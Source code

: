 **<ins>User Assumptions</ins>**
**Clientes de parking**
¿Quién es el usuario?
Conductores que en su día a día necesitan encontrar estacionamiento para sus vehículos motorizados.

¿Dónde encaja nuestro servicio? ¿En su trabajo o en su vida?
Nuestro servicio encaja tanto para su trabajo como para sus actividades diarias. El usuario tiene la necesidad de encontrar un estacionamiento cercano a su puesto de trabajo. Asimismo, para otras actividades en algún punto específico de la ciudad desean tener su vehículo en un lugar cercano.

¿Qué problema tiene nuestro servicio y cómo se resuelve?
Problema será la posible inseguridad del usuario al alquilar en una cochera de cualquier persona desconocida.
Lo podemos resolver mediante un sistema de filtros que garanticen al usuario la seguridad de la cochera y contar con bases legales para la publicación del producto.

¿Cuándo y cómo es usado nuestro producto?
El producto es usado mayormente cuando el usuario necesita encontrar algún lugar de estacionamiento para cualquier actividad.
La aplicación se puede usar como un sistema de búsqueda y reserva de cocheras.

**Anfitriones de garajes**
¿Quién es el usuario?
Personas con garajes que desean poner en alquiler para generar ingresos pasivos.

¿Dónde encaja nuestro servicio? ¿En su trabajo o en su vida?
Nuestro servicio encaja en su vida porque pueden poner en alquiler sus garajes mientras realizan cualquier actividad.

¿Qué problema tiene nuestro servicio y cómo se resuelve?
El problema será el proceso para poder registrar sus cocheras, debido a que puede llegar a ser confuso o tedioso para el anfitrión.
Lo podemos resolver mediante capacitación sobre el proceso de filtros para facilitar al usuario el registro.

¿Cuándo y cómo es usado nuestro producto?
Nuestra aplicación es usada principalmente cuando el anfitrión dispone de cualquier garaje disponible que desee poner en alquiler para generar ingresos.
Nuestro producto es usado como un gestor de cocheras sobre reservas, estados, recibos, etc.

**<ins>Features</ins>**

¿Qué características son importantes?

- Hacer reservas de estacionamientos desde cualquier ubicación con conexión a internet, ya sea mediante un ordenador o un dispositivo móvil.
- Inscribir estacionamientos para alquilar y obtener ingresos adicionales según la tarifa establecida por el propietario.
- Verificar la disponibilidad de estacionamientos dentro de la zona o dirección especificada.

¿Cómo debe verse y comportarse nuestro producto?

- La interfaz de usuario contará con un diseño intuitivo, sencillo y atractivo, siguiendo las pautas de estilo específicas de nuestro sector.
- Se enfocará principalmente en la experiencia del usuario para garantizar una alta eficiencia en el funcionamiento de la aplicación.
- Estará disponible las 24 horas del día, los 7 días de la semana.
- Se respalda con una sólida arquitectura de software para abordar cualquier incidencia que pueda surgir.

● WHAT YOU NEED TO DO: Please copy out every entry exactly, with nothing omitted.

● WRITTEN ANSWER:
Source code

: **<ins>User Assumptions</ins>**
**Clientes de parking**
¿Quién es el usuario?
Conductores que en su día a día necesitan encontrar estacionamiento para sus vehículos motorizados.

¿Dónde encaja nuestro servicio? ¿En su trabajo o en su vida?
Nuestro servicio encaja tanto para su trabajo como para sus actividades diarias. El usuario tiene la necesidad de encontrar un estacionamiento cercano a su puesto de trabajo. Asimismo, para otras actividades en algún punto específico de la ciudad desean tener su vehículo en un lugar cercano.

¿Qué problema tiene nuestro servicio y cómo se resuelve?
Problema será la posible inseguridad del usuario al alquilar en una cochera de cualquier persona desconocida.
Lo podemos resolver mediante un sistema de filtros que garanticen al usuario la seguridad de la cochera y contar con bases legales para la publicación del producto.

¿Cuándo y cómo es usado nuestro producto?
El producto es usado mayormente cuando el usuario necesita encontrar algún lugar de estacionamiento para cualquier actividad.
La aplicación se puede usar como un sistema de búsqueda y reserva de cocheras.

**Anfitriones de garajes**
¿Quién es el usuario?
Personas con garajes que desean poner en alquiler para generar ingresos pasivos.

¿Dónde encaja nuestro servicio? ¿En su trabajo o en su vida?
Nuestro servicio encaja en su vida porque pueden poner en alquiler sus garajes mientras realizan cualquier actividad.

¿Qué problema tiene nuestro servicio y cómo se resuelve?
El problema será el proceso para poder registrar sus cocheras, debido a que puede llegar a ser confuso o tedioso para el anfitrión.
Lo podemos resolver mediante capacitación sobre el proceso de filtros para facilitar al usuario el registro.

¿Cuándo y cómo es usado nuestro producto?
Nuestra aplicación es usada principalmente cuando el anfitrión dispone de cualquier garaje disponible que desee poner en alquiler para generar ingresos.
Nuestro producto es usado como un gestor de cocheras sobre reservas, estados, recibos, etc.

**<ins>Features</ins>**

¿Qué características son importantes?

- Hacer reservas de estacionamientos desde cualquier ubicación con conexión a internet, ya sea mediante un ordenador o un dispositivo móvil.
- Inscribir estacionamientos para alquilar y obtener ingresos adicionales según la tarifa establecida por el propietario.
- Verificar la disponibilidad de estacionamientos dentro de la zona o dirección especificada.

¿Cómo debe verse y comportarse nuestro producto?

- La interfaz de usuario contará con un diseño intuitivo, sencillo y atractivo, siguiendo las pautas de estilo específicas de nuestro sector.
- Se enfocará principalmente en la experiencia del usuario para garantizar una alta eficiencia en el funcionamiento de la aplicación.
- Estará disponible las 24 horas del día, los 7 días de la semana.
- Se respalda con una sólida arquitectura de software para abordar cualquier incidencia que pueda surgir.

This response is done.